→ **Exercise prompt**
An exact transcription of each entry below is required, without any pictures.

─── Records to process

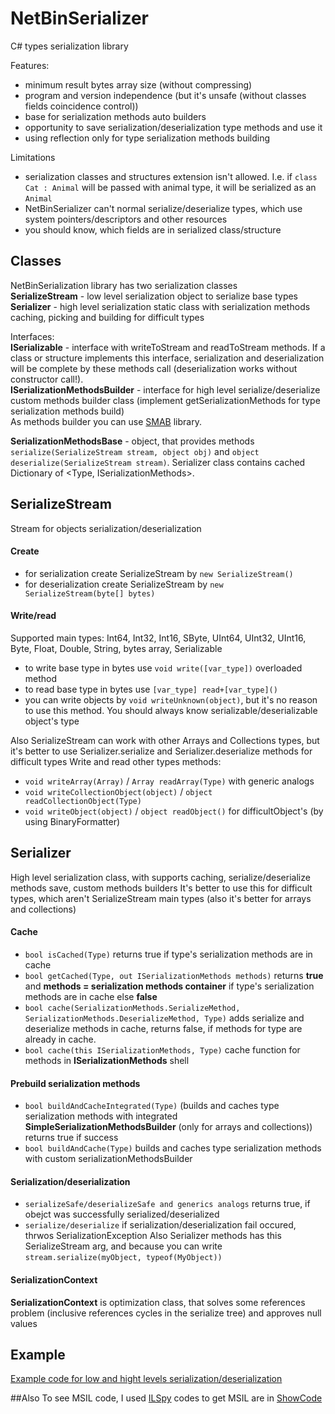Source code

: # NetBinSerializer
C# types serialization library

Features:
* minimum result bytes array size (without compressing)
* program and version independence (but it's unsafe (without classes fields coincidence control))
* base for serialization methods auto builders
* opportunity to save serialization/deserialization type methods and use it
* using reflection only for type serialization methods building

Limitations
* serialization classes and structures extension isn't allowed. I.e. if `class Cat : Animal` will be passed with animal type, it will be serialized as an `Animal`
* NetBinSerializer can't normal serialize/deserialize types, which use system pointers/descriptors and other resources
* you should know, which fields are in serialized class/structure

## Classes
NetBinSerialization library has two serialization classes  
**SerializeStream** - low level serialization object to serialize base types  
**Serializer** - high level serialization static class with serialization methods caching, picking and building for difficult types  

Interfaces:  
**ISerializable** - interface with writeToStream and readToStream methods. If a class or structure implements this interface, serialization and deserialization will be complete by these methods call (deserialization works without constructor call!).  
**ISerializationMethodsBuilder** - interface for high level serialize/deserialize custom methods builder class (implement getSerializationMethods for type serialization methods build)  
As methods builder you can use [SMAB](https://github.com/AndreevNikita/SerializeMethodsAutoBuilder) library.

**SerializationMethodsBase** - object, that provides methods `serialize(SerializeStream stream, object obj)` and `object deserialize(SerializeStream stream)`. Serializer class contains cached Dictionary of <Type, ISerializationMethods>.

## SerializeStream
Stream for objects serialization/deserialization

#### Create
* for serialization create SerializeStream by `new SerializeStream()`
* for deserialization create SerializeStream by `new SerializeStream(byte[] bytes)`

#### Write/read
Supported main types: Int64, Int32, Int16, SByte, UInt64, UInt32, UInt16, Byte, Float, Double, String, bytes array, Serializable

* to write base type in bytes use `void write([var_type])` overloaded method
* to read base type in bytes use `[var_type] read+[var_type]()`
* you can write objects by `void writeUnknown(object)`, but it's no reason to use this method. You should always know serializable/deserializable object's type

Also SerializeStream can work with other Arrays and Collections types, but it's better to use Serializer.serialize and Serializer.deserialize methods for difficult types
Write and read other types methods:
* `void writeArray(Array)` / `Array readArray(Type)` with generic analogs
* `void writeCollectionObject(object)` / `object readCollectionObject(Type)`
* `void writeObject(object)` / `object readObject()` for difficultObject's (by using BinaryFormatter)

## Serializer
High level serialization class, with supports caching, serialize/deserialize methods save, custom methods builders
It's better to use this for difficult types, which aren't SerializeStream main types (also it's better for arrays and collections)

#### Cache
* `bool isCached(Type)` returns true if type's serialization methods are in cache
* `bool getCached(Type, out ISerializationMethods methods)` returns **true** and **methods = serialization methods container** if type's serialization methods are in cache else **false**
* `bool cache(SerializationMethods.SerializeMethod, SerializationMethods.DeserializeMethod, Type)` adds serialize and deserialize methods in cache, returns false, if methods for type are already in cache.
* `bool cache(this ISerializationMethods, Type)` cache function for methods in **ISerializationMethods** shell 

#### Prebuild serialization methods
* `bool buildAndCacheIntegrated(Type)` (builds and caches type serialization methods with integrated **SimpleSerializationMethodsBuilder** (only for arrays and collections)) returns true if success
* `bool buildAndCache(Type)` builds and caches type serialization methods with custom serializationMethodsBuilder

#### Serialization/deserialization
* `serializeSafe/deserializeSafe and generics analogs` returns true, if obejct was successfully serialized/deserialized
* `serialize/deserialize` if serialization/deserialization fail occured, thrwos SerializationException
Also Serializer methods has this SerializeStream arg, and because you can write `stream.serialize(myObject, typeof(MyObject))`

#### SerializationContext
**SerializationContext** is optimization class, that solves some references problem (inclusive references cycles in the serialize tree) and approves null values

## Example
[Example code for low and hight levels serialization/deserialization](https://github.com/AndreevNikita/NetBinSerializer/blob/master/NetBinSerializer/Test/Program.cs)

##Also
To see MSIL code, I used [ILSpy](https://github.com/icsharpcode/ILSpy) codes to get MSIL are in [ShowCode](https://github.com/AndreevNikita/InSharp/tree/master/InSharp/InSharp)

──────

→ **Written solution**
Source code

: # NetBinSerializer
C# types serialization library

Features:
* minimum result bytes array size (without compressing)
* program and version independence (but it's unsafe (without classes fields coincidence control))
* base for serialization methods auto builders
* opportunity to save serialization/deserialization type methods and use it
* using reflection only for type serialization methods building

Limitations
* serialization classes and structures extension isn't allowed. I.e. if `class Cat : Animal` will be passed with animal type, it will be serialized as an `Animal`
* NetBinSerializer can't normal serialize/deserialize types, which use system pointers/descriptors and other resources
* you should know, which fields are in serialized class/structure

## Classes
NetBinSerialization library has two serialization classes  
**SerializeStream** - low level serialization object to serialize base types  
**Serializer** - high level serialization static class with serialization methods caching, picking and building for difficult types  

Interfaces:  
**ISerializable** - interface with writeToStream and readToStream methods. If a class or structure implements this interface, serialization and deserialization will be complete by these methods call (deserialization works without constructor call!).  
**ISerializationMethodsBuilder** - interface for high level serialize/deserialize custom methods builder class (implement getSerializationMethods for type serialization methods build)  
As methods builder you can use [SMAB](https://github.com/AndreevNikita/SerializeMethodsAutoBuilder) library.

**SerializationMethodsBase** - object, that provides methods `serialize(SerializeStream stream, object obj)` and `object deserialize(SerializeStream stream)`. Serializer class contains cached Dictionary of <Type, ISerializationMethods>.

## SerializeStream
Stream for objects serialization/deserialization

#### Create
* for serialization create SerializeStream by `new SerializeStream()`
* for deserialization create SerializeStream by `new SerializeStream(byte[] bytes)`

#### Write/read
Supported main types: Int64, Int32, Int16, SByte, UInt64, UInt32, UInt16, Byte, Float, Double, String, bytes array, Serializable

* to write base type in bytes use `void write([var_type])` overloaded method
* to read base type in bytes use `[var_type] read+[var_type]()`
* you can write objects by `void writeUnknown(object)`, but it's no reason to use this method. You should always know serializable/deserializable object's type

Also SerializeStream can work with other Arrays and Collections types, but it's better to use Serializer.serialize and Serializer.deserialize methods for difficult types
Write and read other types methods:
* `void writeArray(Array)` / `Array readArray(Type)` with generic analogs
* `void writeCollectionObject(object)` / `object readCollectionObject(Type)`
* `void writeObject(object)` / `object readObject()` for difficultObject's (by using BinaryFormatter)

## Serializer
High level serialization class, with supports caching, serialize/deserialize methods save, custom methods builders
It's better to use this for difficult types, which aren't SerializeStream main types (also it's better for arrays and collections)

#### Cache
* `bool isCached(Type)` returns true if type's serialization methods are in cache
* `bool getCached(Type, out ISerializationMethods methods)` returns **true** and **methods = serialization methods container** if type's serialization methods are in cache else **false**
* `bool cache(SerializationMethods.SerializeMethod, SerializationMethods.DeserializeMethod, Type)` adds serialize and deserialize methods in cache, returns false, if methods for type are already in cache.
* `bool cache(this ISerializationMethods, Type)` cache function for methods in **ISerializationMethods** shell 

#### Prebuild serialization methods
* `bool buildAndCacheIntegrated(Type)` (builds and caches type serialization methods with integrated **SimpleSerializationMethodsBuilder** (only for arrays and collections)) returns true if success
* `bool buildAndCache(Type)` builds and caches type serialization methods with custom serializationMethodsBuilder

#### Serialization/deserialization
* `serializeSafe/deserializeSafe and generics analogs` returns true, if obejct was successfully serialized/deserialized
* `serialize/deserialize` if serialization/deserialization fail occured, thrwos SerializationException
Also Serializer methods has this SerializeStream arg, and because you can write `stream.serialize(myObject, typeof(MyObject))`

#### SerializationContext
**SerializationContext** is optimization class, that solves some references problem (inclusive references cycles in the serialize tree) and approves null values

## Example
[Example code for low and hight levels serialization/deserialization](https://github.com/AndreevNikita/NetBinSerializer/blob/master/NetBinSerializer/Test/Program.cs)

##Also
To see MSIL code, I used [ILSpy](https://github.com/icsharpcode/ILSpy) codes to get MSIL are in [ShowCode](https://github.com/AndreevNikita/InSharp/tree/master/InSharp/InSharp)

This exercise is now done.